隐马尔可夫模型(HMM)为随机序列数据的结构识别和特征提取提供了一种出色的方法。带持续时间的HMM(HMMwD)是一种HMM,它还可以精确地对隐藏标签长度(复发)分布进行建模,而常规HMM在其建模/表示中会强加一个最佳拟合几何分布。
提出了一种新颖、快速的带持续时间的HMM(HMMwD)实现方式,并展示了实验结果,这些结果证明了其在用于模拟纳米孔检测器数据的双状态合成数据上的性能。将HMMwD的实验结果与(i)理想模型和(ii)传统HMM进行了比较。其准确性明显优于标准HMM,并且在许多标准HMM无法达到的情况下与理想解决方案相匹配。在计算方面,新的HMMwD具有传统(更简单)HMM实现方式的所有速度优势。在这里展示的初步工作中,然后使用HMM特征提取来建立对纳米孔检测器设备(在“实时”数据流上)的首次模式识别知情(PRI)采样控制。
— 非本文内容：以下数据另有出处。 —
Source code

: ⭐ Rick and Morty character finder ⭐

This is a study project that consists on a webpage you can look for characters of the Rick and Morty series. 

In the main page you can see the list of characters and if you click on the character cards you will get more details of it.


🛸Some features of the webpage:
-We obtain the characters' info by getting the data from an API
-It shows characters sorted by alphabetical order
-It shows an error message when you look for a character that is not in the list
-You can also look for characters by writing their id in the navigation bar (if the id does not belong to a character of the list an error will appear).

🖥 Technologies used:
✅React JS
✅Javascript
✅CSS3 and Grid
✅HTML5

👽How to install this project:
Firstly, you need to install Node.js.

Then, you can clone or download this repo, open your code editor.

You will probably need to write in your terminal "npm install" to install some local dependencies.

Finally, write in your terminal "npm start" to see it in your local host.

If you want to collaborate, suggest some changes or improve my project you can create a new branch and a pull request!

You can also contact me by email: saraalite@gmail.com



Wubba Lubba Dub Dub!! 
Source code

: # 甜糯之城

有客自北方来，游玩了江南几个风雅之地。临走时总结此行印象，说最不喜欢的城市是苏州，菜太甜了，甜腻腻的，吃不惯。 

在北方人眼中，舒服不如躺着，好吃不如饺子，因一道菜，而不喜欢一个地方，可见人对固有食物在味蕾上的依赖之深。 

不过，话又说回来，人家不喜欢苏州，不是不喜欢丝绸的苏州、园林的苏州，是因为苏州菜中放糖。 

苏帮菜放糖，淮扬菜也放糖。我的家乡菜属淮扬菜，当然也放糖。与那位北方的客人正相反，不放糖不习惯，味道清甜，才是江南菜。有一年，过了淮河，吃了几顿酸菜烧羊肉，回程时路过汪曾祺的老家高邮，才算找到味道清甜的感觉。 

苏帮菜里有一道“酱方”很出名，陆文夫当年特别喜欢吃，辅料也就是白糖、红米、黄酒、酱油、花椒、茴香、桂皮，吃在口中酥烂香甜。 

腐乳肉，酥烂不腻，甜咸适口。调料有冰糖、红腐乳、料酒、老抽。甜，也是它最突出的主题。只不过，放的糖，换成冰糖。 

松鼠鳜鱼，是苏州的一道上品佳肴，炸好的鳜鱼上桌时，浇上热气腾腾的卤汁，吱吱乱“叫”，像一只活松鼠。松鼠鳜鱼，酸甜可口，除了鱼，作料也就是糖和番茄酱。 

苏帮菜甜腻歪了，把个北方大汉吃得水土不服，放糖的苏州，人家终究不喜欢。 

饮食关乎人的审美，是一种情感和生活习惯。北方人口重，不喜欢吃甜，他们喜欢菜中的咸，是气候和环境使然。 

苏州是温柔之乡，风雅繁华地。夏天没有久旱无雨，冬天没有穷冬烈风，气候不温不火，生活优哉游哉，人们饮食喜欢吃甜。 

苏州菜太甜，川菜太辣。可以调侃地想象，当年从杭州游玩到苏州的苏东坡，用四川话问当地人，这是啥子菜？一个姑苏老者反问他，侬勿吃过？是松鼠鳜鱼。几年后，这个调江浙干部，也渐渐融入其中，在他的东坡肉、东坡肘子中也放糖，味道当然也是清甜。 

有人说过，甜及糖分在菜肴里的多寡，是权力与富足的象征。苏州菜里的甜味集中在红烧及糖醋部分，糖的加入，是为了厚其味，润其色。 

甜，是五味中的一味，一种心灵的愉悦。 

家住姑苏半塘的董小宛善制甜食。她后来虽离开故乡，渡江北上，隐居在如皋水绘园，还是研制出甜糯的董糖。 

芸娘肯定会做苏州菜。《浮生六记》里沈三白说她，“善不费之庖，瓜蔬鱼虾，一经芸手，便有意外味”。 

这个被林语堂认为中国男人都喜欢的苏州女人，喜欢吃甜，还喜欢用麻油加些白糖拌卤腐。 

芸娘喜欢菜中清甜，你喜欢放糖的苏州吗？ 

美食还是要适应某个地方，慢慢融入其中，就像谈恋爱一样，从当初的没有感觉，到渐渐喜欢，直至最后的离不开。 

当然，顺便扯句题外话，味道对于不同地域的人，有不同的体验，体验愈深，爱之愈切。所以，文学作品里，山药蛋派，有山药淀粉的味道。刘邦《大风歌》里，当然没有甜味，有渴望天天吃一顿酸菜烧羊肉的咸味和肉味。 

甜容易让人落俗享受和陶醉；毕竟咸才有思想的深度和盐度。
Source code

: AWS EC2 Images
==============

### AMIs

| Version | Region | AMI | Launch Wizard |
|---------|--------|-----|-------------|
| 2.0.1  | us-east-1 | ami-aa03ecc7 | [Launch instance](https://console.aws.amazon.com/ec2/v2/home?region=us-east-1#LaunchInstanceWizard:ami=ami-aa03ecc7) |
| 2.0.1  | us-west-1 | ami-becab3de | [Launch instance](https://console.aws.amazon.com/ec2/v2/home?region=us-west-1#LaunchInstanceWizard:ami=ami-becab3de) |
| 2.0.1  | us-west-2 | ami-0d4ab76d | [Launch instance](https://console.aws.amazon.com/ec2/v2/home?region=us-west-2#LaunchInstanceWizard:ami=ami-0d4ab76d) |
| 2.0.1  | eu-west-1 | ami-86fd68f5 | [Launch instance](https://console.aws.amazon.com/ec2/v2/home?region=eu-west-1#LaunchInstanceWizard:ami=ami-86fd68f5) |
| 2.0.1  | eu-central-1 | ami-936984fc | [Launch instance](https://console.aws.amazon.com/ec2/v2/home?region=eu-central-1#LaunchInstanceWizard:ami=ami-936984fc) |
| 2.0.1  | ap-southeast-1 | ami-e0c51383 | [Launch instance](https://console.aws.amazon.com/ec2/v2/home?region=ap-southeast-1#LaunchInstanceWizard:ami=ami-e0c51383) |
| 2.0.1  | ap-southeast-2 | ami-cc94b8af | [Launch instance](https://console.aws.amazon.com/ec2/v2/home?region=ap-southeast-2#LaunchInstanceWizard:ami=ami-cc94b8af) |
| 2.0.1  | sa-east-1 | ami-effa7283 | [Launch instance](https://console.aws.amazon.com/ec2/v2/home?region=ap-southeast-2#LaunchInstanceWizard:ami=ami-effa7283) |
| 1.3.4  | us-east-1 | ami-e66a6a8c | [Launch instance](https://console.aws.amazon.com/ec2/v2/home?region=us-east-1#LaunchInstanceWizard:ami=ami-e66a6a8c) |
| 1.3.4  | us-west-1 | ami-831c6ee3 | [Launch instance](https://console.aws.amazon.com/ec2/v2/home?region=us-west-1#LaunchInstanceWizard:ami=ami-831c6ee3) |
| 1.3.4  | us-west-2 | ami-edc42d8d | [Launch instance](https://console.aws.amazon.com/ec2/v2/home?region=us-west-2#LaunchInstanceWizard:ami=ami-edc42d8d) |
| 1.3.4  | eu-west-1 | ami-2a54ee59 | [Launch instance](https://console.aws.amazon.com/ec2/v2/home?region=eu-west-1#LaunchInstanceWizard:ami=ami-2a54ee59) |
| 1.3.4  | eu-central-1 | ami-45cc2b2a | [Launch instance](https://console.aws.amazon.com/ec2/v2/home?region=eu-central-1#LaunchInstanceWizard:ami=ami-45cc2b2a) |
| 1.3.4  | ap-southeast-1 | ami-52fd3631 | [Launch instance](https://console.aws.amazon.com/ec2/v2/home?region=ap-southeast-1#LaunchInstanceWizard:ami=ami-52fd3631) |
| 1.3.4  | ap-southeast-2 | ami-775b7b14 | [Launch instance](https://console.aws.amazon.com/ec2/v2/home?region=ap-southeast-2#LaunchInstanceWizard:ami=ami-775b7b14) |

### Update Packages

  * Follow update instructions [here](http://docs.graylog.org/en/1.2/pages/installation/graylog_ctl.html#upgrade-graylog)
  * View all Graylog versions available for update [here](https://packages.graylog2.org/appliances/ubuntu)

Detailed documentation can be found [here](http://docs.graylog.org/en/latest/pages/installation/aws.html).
新的HMMwD实现方式在计算成本与标准HMM相同的情况下提高了准确性,这对于基因结构识别和通道电流分析中的应用,特别是PRI采样控制(例如在速度至关重要的情况下)是一项重要的增强。PRI实验旨在继承用作对照(或阻断“测试探针”)的DNA发夹分子特征明确且独特的阻断的高精度。对于这个测试集,继承的准确性为99.9%。